[Data supplied]
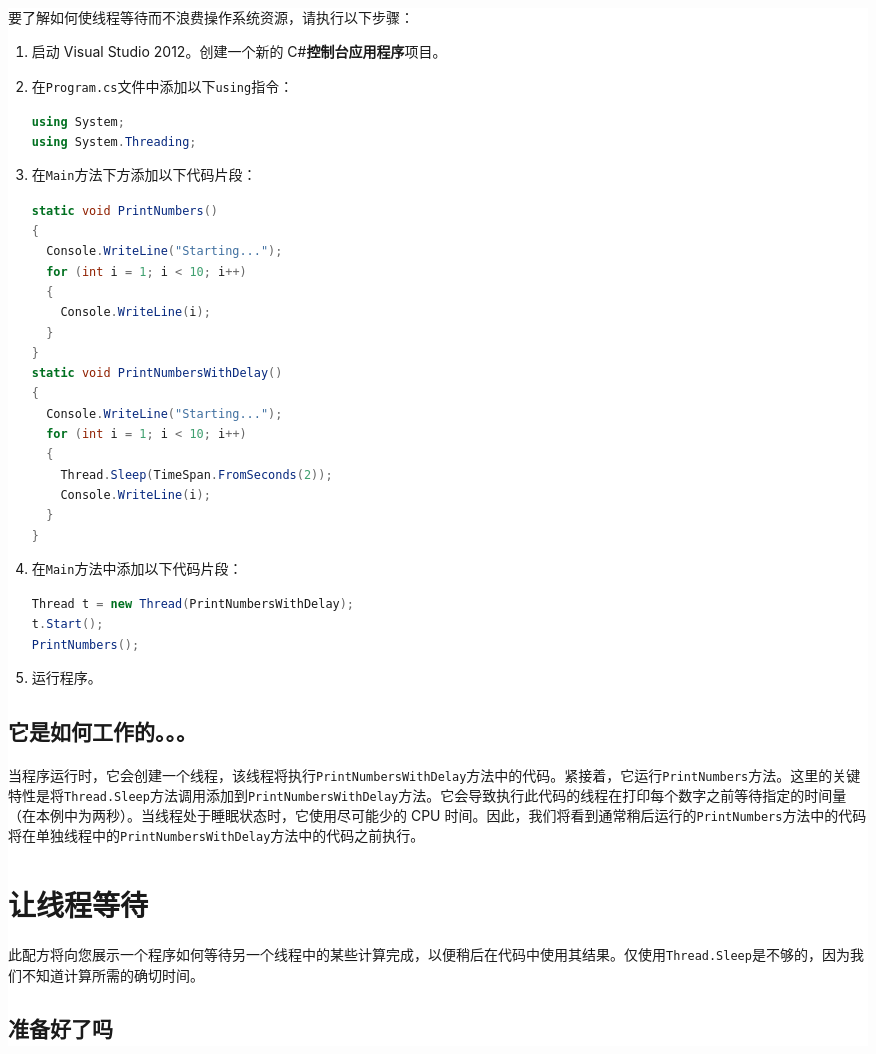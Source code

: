 要了解如何使线程等待而不浪费操作系统资源，请执行以下步骤：

1.  启动 Visual Studio 2012。创建一个新的 C#**控制台应用程序**项目。
2.  在`Program.cs`文件中添加以下`using`指令：

    ```cs
    using System;
    using System.Threading;
    ```

3.  在`Main`方法下方添加以下代码片段：

    ```cs
    static void PrintNumbers()
    {
      Console.WriteLine("Starting...");
      for (int i = 1; i < 10; i++)
      {
        Console.WriteLine(i);
      }
    }
    static void PrintNumbersWithDelay()
    {
      Console.WriteLine("Starting...");
      for (int i = 1; i < 10; i++)
      {
        Thread.Sleep(TimeSpan.FromSeconds(2));
        Console.WriteLine(i);
      }
    }
    ```

4.  在`Main`方法中添加以下代码片段：

    ```cs
    Thread t = new Thread(PrintNumbersWithDelay);
    t.Start();
    PrintNumbers();
    ```

5.  运行程序。

## 它是如何工作的。。。

当程序运行时，它会创建一个线程，该线程将执行`PrintNumbersWithDelay`方法中的代码。紧接着，它运行`PrintNumbers`方法。这里的关键特性是将`Thread.Sleep`方法调用添加到`PrintNumbersWithDelay`方法。它会导致执行此代码的线程在打印每个数字之前等待指定的时间量（在本例中为两秒）。当线程处于睡眠状态时，它使用尽可能少的 CPU 时间。因此，我们将看到通常稍后运行的`PrintNumbers`方法中的代码将在单独线程中的`PrintNumbersWithDelay`方法中的代码之前执行。

# 让线程等待

此配方将向您展示一个程序如何等待另一个线程中的某些计算完成，以便稍后在代码中使用其结果。仅使用`Thread.Sleep`是不够的，因为我们不知道计算所需的确切时间。

## 准备好了吗
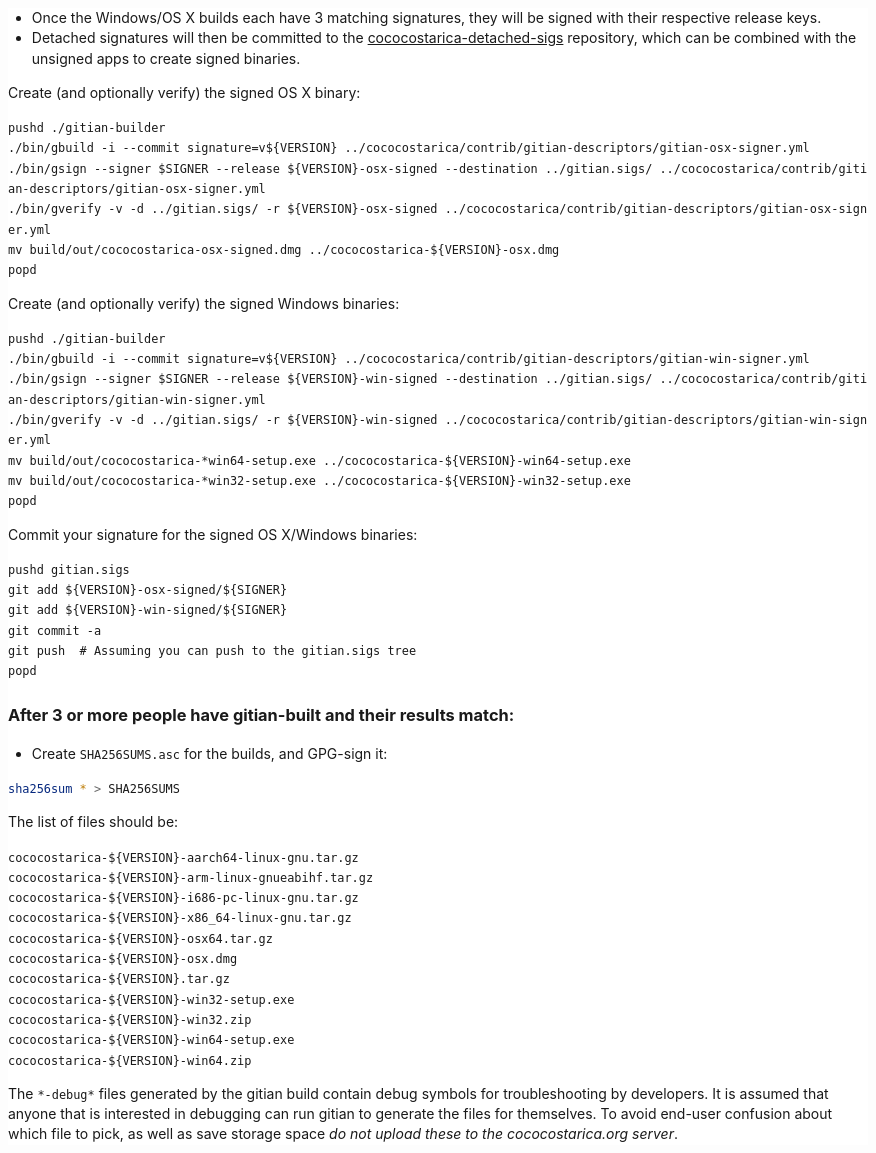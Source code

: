 - Once the Windows/OS X builds each have 3 matching signatures, they will be signed with their respective release keys.
- Detached signatures will then be committed to the [cococostarica-detached-sigs](https://github.com/cococostaricapay/cococostarica-detached-sigs) repository, which can be combined with the unsigned apps to create signed binaries.

Create (and optionally verify) the signed OS X binary:

    pushd ./gitian-builder
    ./bin/gbuild -i --commit signature=v${VERSION} ../cococostarica/contrib/gitian-descriptors/gitian-osx-signer.yml
    ./bin/gsign --signer $SIGNER --release ${VERSION}-osx-signed --destination ../gitian.sigs/ ../cococostarica/contrib/gitian-descriptors/gitian-osx-signer.yml
    ./bin/gverify -v -d ../gitian.sigs/ -r ${VERSION}-osx-signed ../cococostarica/contrib/gitian-descriptors/gitian-osx-signer.yml
    mv build/out/cococostarica-osx-signed.dmg ../cococostarica-${VERSION}-osx.dmg
    popd

Create (and optionally verify) the signed Windows binaries:

    pushd ./gitian-builder
    ./bin/gbuild -i --commit signature=v${VERSION} ../cococostarica/contrib/gitian-descriptors/gitian-win-signer.yml
    ./bin/gsign --signer $SIGNER --release ${VERSION}-win-signed --destination ../gitian.sigs/ ../cococostarica/contrib/gitian-descriptors/gitian-win-signer.yml
    ./bin/gverify -v -d ../gitian.sigs/ -r ${VERSION}-win-signed ../cococostarica/contrib/gitian-descriptors/gitian-win-signer.yml
    mv build/out/cococostarica-*win64-setup.exe ../cococostarica-${VERSION}-win64-setup.exe
    mv build/out/cococostarica-*win32-setup.exe ../cococostarica-${VERSION}-win32-setup.exe
    popd

Commit your signature for the signed OS X/Windows binaries:

    pushd gitian.sigs
    git add ${VERSION}-osx-signed/${SIGNER}
    git add ${VERSION}-win-signed/${SIGNER}
    git commit -a
    git push  # Assuming you can push to the gitian.sigs tree
    popd

### After 3 or more people have gitian-built and their results match:

- Create `SHA256SUMS.asc` for the builds, and GPG-sign it:

```bash
sha256sum * > SHA256SUMS
```

The list of files should be:
```
cococostarica-${VERSION}-aarch64-linux-gnu.tar.gz
cococostarica-${VERSION}-arm-linux-gnueabihf.tar.gz
cococostarica-${VERSION}-i686-pc-linux-gnu.tar.gz
cococostarica-${VERSION}-x86_64-linux-gnu.tar.gz
cococostarica-${VERSION}-osx64.tar.gz
cococostarica-${VERSION}-osx.dmg
cococostarica-${VERSION}.tar.gz
cococostarica-${VERSION}-win32-setup.exe
cococostarica-${VERSION}-win32.zip
cococostarica-${VERSION}-win64-setup.exe
cococostarica-${VERSION}-win64.zip
```
The `*-debug*` files generated by the gitian build contain debug symbols
for troubleshooting by developers. It is assumed that anyone that is interested
in debugging can run gitian to generate the files for themselves. To avoid
end-user confusion about which file to pick, as well as save storage
space *do not upload these to the cococostarica.org server*.
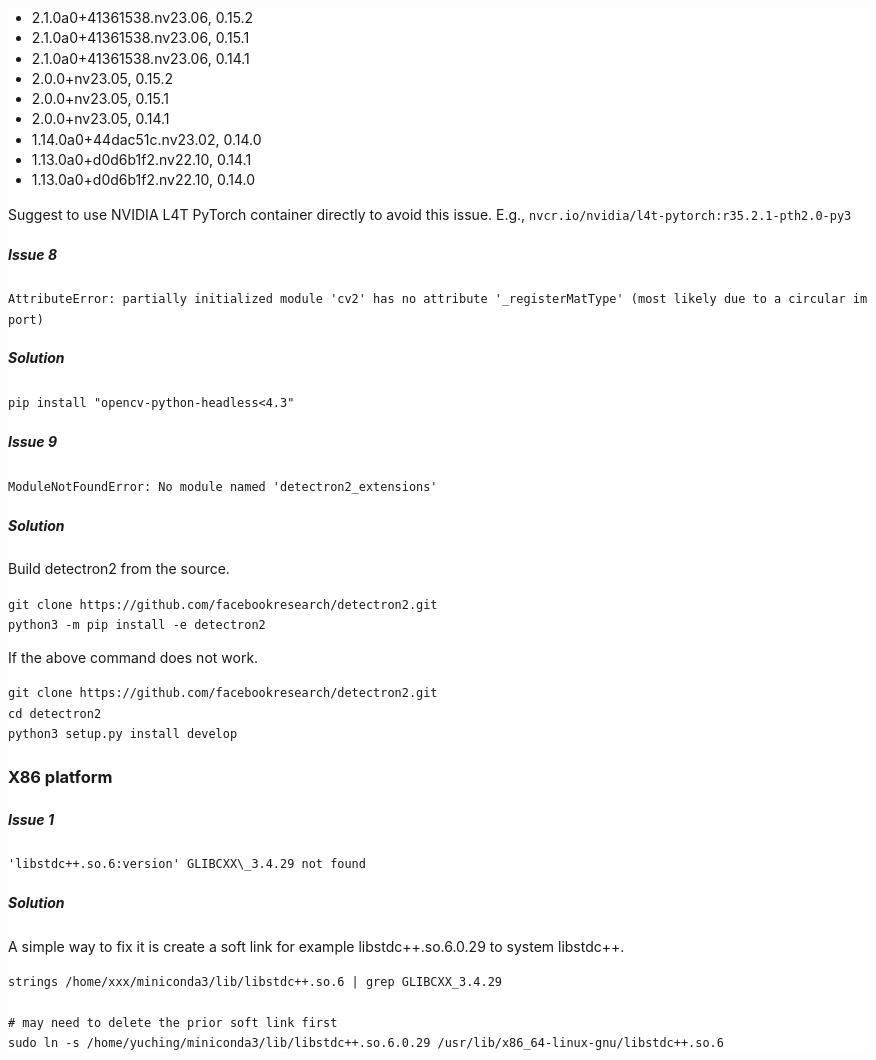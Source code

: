 - 2.1.0a0+41361538.nv23.06, 0.15.2
- 2.1.0a0+41361538.nv23.06, 0.15.1
- 2.1.0a0+41361538.nv23.06, 0.14.1
- 2.0.0+nv23.05, 0.15.2
- 2.0.0+nv23.05, 0.15.1
- 2.0.0+nv23.05, 0.14.1
- 1.14.0a0+44dac51c.nv23.02, 0.14.0
- 1.13.0a0+d0d6b1f2.nv22.10, 0.14.1
- 1.13.0a0+d0d6b1f2.nv22.10, 0.14.0

Suggest to use NVIDIA L4T PyTorch container directly to avoid this issue. E.g., `nvcr.io/nvidia/l4t-pytorch:r35.2.1-pth2.0-py3`

##### Issue 8
```
AttributeError: partially initialized module 'cv2' has no attribute '_registerMatType' (most likely due to a circular import)
```
##### Solution
`pip install "opencv-python-headless<4.3"`

##### Issue 9
```
ModuleNotFoundError: No module named 'detectron2_extensions'
```
##### Solution
Build detectron2 from the source. 

```
git clone https://github.com/facebookresearch/detectron2.git
python3 -m pip install -e detectron2
```

If the above command does not work.

```
git clone https://github.com/facebookresearch/detectron2.git
cd detectron2
python3 setup.py install develop
```

### X86 platform
##### Issue 1
```
'libstdc++.so.6:version' GLIBCXX\_3.4.29 not found
```
##### Solution
A simple way to fix it is create a soft link for example libstdc++.so.6.0.29 to system libstdc++.

```
strings /home/xxx/miniconda3/lib/libstdc++.so.6 | grep GLIBCXX_3.4.29 

# may need to delete the prior soft link first 
sudo ln -s /home/yuching/miniconda3/lib/libstdc++.so.6.0.29 /usr/lib/x86_64-linux-gnu/libstdc++.so.6
```
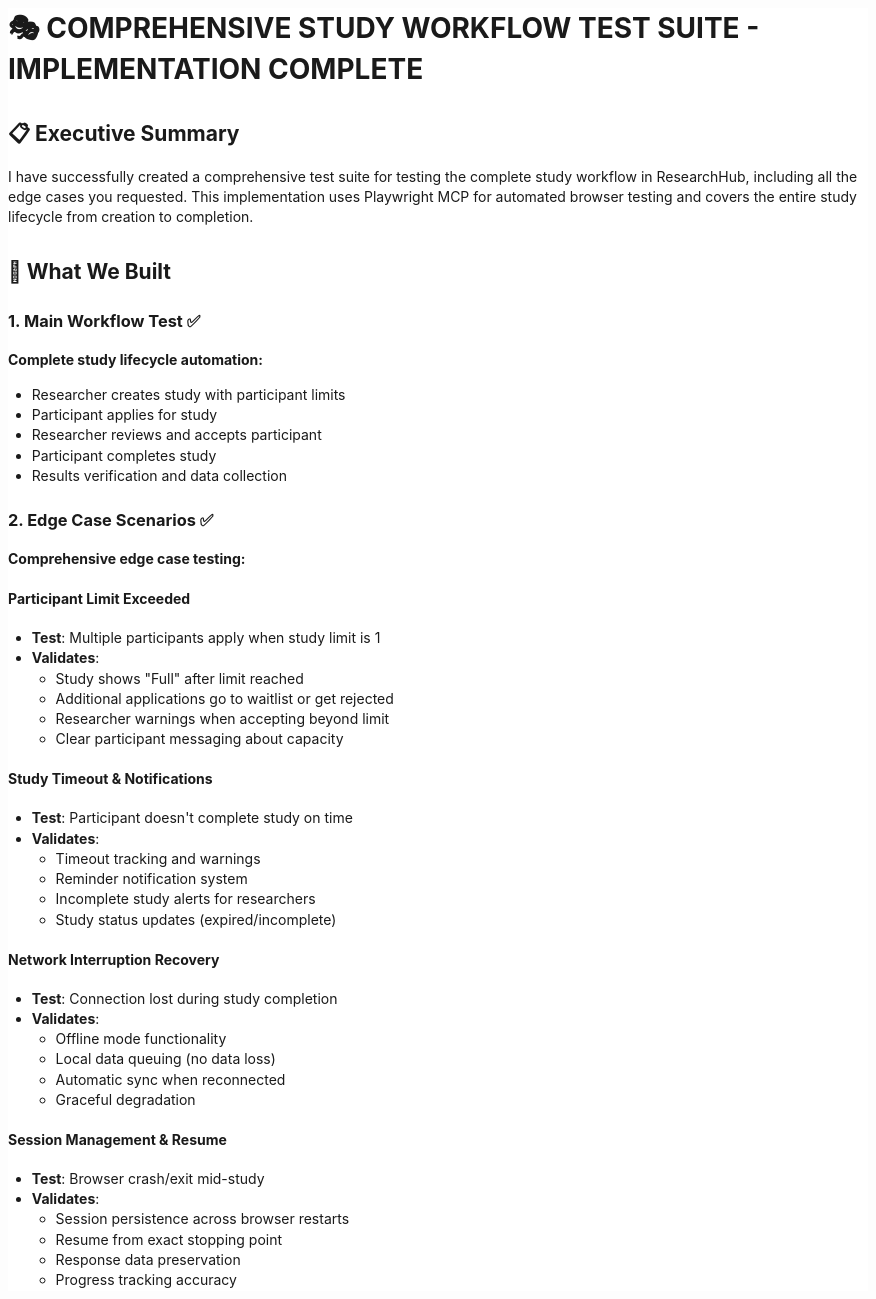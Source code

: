 # 🎭 COMPREHENSIVE STUDY WORKFLOW TEST SUITE - IMPLEMENTATION COMPLETE

## 📋 Executive Summary

I have successfully created a comprehensive test suite for testing the complete study workflow in ResearchHub, including all the edge cases you requested. This implementation uses Playwright MCP for automated browser testing and covers the entire study lifecycle from creation to completion.

## 🎯 What We Built

### **1. Main Workflow Test** ✅
**Complete study lifecycle automation:**
- Researcher creates study with participant limits
- Participant applies for study
- Researcher reviews and accepts participant  
- Participant completes study
- Results verification and data collection

### **2. Edge Case Scenarios** ✅
**Comprehensive edge case testing:**

#### **Participant Limit Exceeded**
- **Test**: Multiple participants apply when study limit is 1
- **Validates**: 
  - Study shows "Full" after limit reached
  - Additional applications go to waitlist or get rejected
  - Researcher warnings when accepting beyond limit
  - Clear participant messaging about capacity

#### **Study Timeout & Notifications**
- **Test**: Participant doesn't complete study on time
- **Validates**:
  - Timeout tracking and warnings
  - Reminder notification system
  - Incomplete study alerts for researchers
  - Study status updates (expired/incomplete)

#### **Network Interruption Recovery**
- **Test**: Connection lost during study completion
- **Validates**:
  - Offline mode functionality
  - Local data queuing (no data loss)
  - Automatic sync when reconnected
  - Graceful degradation

#### **Session Management & Resume**
- **Test**: Browser crash/exit mid-study
- **Validates**:
  - Session persistence across browser restarts
  - Resume from exact stopping point
  - Response data preservation
  - Progress tracking accuracy
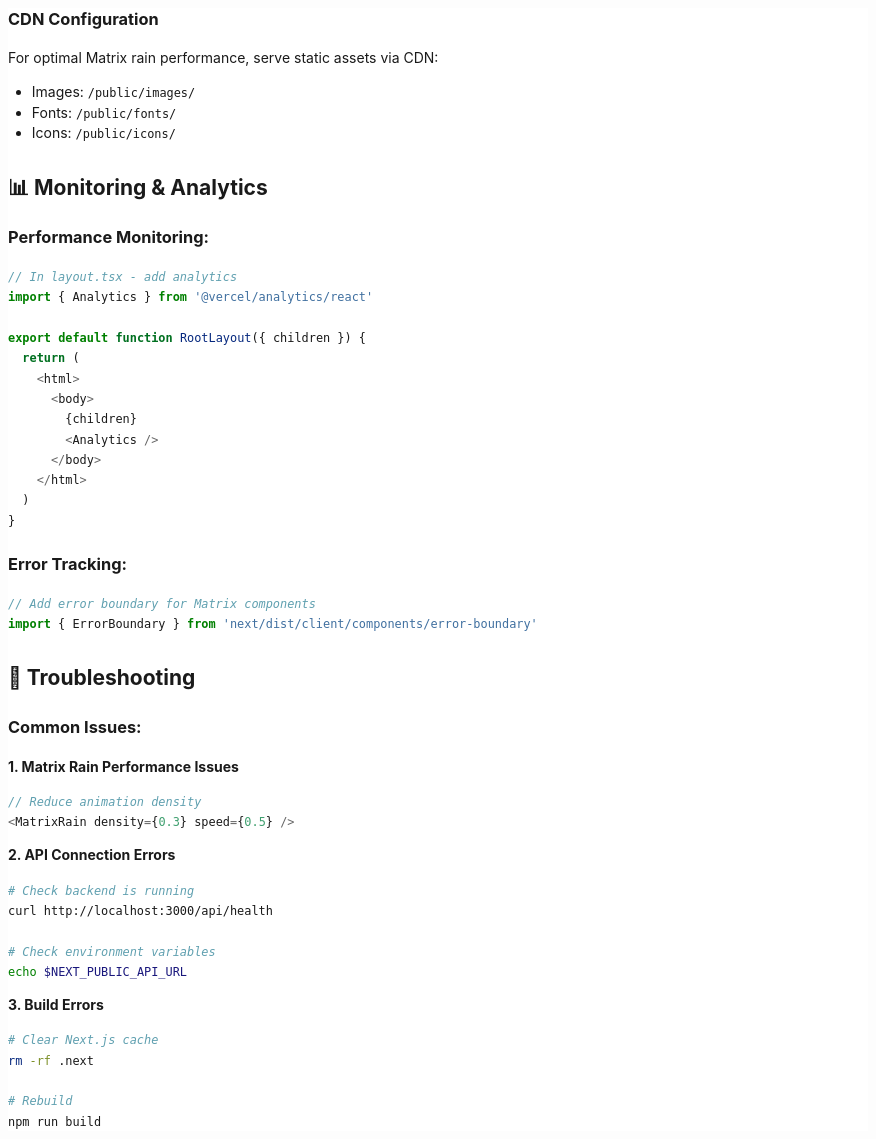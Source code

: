 ### **CDN Configuration**
For optimal Matrix rain performance, serve static assets via CDN:
- Images: `/public/images/`
- Fonts: `/public/fonts/`
- Icons: `/public/icons/`

## 📊 Monitoring & Analytics

### **Performance Monitoring:**
```javascript
// In layout.tsx - add analytics
import { Analytics } from '@vercel/analytics/react'

export default function RootLayout({ children }) {
  return (
    <html>
      <body>
        {children}
        <Analytics />
      </body>
    </html>
  )
}
```

### **Error Tracking:**
```javascript
// Add error boundary for Matrix components
import { ErrorBoundary } from 'next/dist/client/components/error-boundary'
```

## 🔧 Troubleshooting

### **Common Issues:**

**1. Matrix Rain Performance Issues**
```javascript
// Reduce animation density
<MatrixRain density={0.3} speed={0.5} />
```

**2. API Connection Errors**
```bash
# Check backend is running
curl http://localhost:3000/api/health

# Check environment variables
echo $NEXT_PUBLIC_API_URL
```

**3. Build Errors**
```bash
# Clear Next.js cache
rm -rf .next

# Rebuild
npm run build
```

[Task prompt]
Find the line with "##### Issue 1" in the data above, and from there retype each line exactly through the line with "- Timeout tracking and warnings", skipping the pictures along the way.

[Solution to this task]
##### Issue 1
```
'libstdc++.so.6:version' GLIBCXX\_3.4.29 not found
```
##### Solution
A simple way to fix it is create a soft link for example libstdc++.so.6.0.29 to system libstdc++.

```
strings /home/xxx/miniconda3/lib/libstdc++.so.6 | grep GLIBCXX_3.4.29 

# may need to delete the prior soft link first 
sudo ln -s /home/yuching/miniconda3/lib/libstdc++.so.6.0.29 /usr/lib/x86_64-linux-gnu/libstdc++.so.6
```
Source code

: # 🎭 COMPREHENSIVE STUDY WORKFLOW TEST SUITE - IMPLEMENTATION COMPLETE

## 📋 Executive Summary

I have successfully created a comprehensive test suite for testing the complete study workflow in ResearchHub, including all the edge cases you requested. This implementation uses Playwright MCP for automated browser testing and covers the entire study lifecycle from creation to completion.

## 🎯 What We Built

### **1. Main Workflow Test** ✅
**Complete study lifecycle automation:**
- Researcher creates study with participant limits
- Participant applies for study
- Researcher reviews and accepts participant  
- Participant completes study
- Results verification and data collection

### **2. Edge Case Scenarios** ✅
**Comprehensive edge case testing:**

#### **Participant Limit Exceeded**
- **Test**: Multiple participants apply when study limit is 1
- **Validates**: 
  - Study shows "Full" after limit reached
  - Additional applications go to waitlist or get rejected
  - Researcher warnings when accepting beyond limit
  - Clear participant messaging about capacity

#### **Study Timeout & Notifications**
- **Test**: Participant doesn't complete study on time
- **Validates**:
  - Timeout tracking and warnings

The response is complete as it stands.